* [Exercise directions]: Filter the material, keeping only lines with the word "original".

* [Extracted entries]:
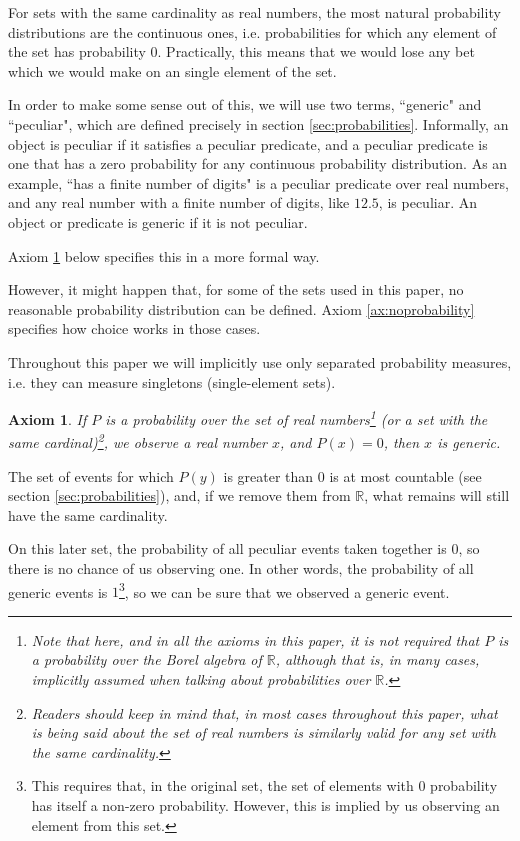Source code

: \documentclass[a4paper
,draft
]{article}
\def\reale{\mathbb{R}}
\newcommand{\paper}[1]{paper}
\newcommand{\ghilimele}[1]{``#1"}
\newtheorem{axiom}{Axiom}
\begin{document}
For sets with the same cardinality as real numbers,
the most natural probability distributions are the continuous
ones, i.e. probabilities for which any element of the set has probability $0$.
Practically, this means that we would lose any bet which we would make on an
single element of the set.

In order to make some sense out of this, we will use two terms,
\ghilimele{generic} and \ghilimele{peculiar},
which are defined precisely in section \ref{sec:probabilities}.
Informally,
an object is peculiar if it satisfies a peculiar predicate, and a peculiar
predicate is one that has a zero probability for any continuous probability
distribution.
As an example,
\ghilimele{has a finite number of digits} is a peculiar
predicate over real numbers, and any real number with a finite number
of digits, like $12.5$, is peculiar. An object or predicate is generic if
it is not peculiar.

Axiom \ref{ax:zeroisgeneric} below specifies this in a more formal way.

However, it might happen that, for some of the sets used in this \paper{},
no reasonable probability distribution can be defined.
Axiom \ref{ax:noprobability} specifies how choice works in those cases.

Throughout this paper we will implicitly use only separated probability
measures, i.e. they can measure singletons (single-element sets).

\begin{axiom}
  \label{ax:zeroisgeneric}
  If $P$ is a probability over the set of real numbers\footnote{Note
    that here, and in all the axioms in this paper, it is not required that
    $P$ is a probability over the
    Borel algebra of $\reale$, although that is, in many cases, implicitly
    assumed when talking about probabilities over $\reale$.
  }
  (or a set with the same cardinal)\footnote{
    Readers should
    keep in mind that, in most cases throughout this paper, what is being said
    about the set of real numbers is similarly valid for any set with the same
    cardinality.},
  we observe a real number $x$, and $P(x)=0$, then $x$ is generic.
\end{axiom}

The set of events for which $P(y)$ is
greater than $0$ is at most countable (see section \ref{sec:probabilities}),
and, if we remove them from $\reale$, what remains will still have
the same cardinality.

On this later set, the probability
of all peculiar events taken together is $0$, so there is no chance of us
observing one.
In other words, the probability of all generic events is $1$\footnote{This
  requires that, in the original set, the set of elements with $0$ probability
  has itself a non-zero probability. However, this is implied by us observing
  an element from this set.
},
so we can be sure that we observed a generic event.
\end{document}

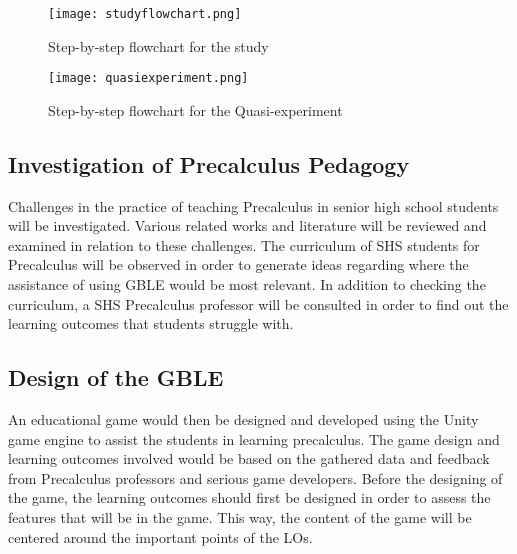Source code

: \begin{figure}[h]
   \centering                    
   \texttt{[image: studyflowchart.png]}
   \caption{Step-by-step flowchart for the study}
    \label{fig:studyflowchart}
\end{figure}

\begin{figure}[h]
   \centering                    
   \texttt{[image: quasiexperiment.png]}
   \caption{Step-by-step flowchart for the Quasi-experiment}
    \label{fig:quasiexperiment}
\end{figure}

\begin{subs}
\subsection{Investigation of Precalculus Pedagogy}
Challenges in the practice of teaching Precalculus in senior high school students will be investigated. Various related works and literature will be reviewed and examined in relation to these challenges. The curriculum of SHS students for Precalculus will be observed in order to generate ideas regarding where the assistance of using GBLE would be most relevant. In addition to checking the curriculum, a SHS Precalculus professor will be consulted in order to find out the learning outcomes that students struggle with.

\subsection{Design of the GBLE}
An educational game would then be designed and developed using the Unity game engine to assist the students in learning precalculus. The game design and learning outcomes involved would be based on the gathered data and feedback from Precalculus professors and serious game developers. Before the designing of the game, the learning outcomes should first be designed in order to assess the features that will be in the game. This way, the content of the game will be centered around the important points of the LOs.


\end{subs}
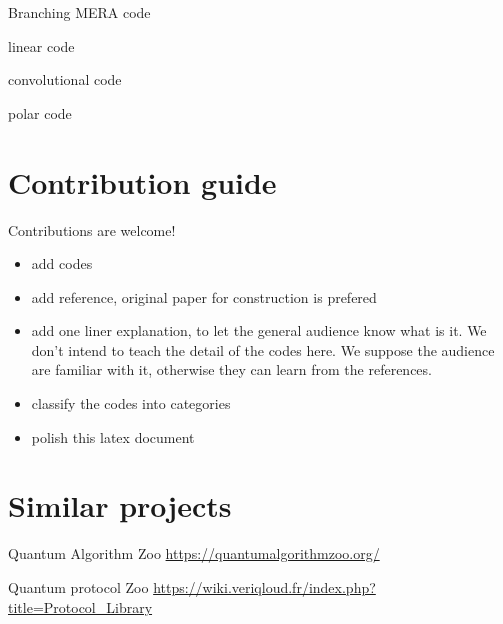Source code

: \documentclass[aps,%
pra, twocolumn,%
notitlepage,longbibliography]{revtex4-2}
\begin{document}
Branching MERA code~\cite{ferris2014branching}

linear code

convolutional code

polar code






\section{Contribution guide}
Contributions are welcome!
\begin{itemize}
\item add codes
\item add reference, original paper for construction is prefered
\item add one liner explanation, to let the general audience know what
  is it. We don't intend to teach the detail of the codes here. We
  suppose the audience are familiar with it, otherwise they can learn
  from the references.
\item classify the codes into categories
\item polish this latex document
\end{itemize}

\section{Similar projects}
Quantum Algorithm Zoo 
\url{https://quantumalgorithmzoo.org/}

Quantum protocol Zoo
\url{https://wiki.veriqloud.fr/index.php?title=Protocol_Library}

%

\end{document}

* [Response area]:
  requires that, in the original set, the set of elements with $0$ probability
\item add reference, original paper for construction is prefered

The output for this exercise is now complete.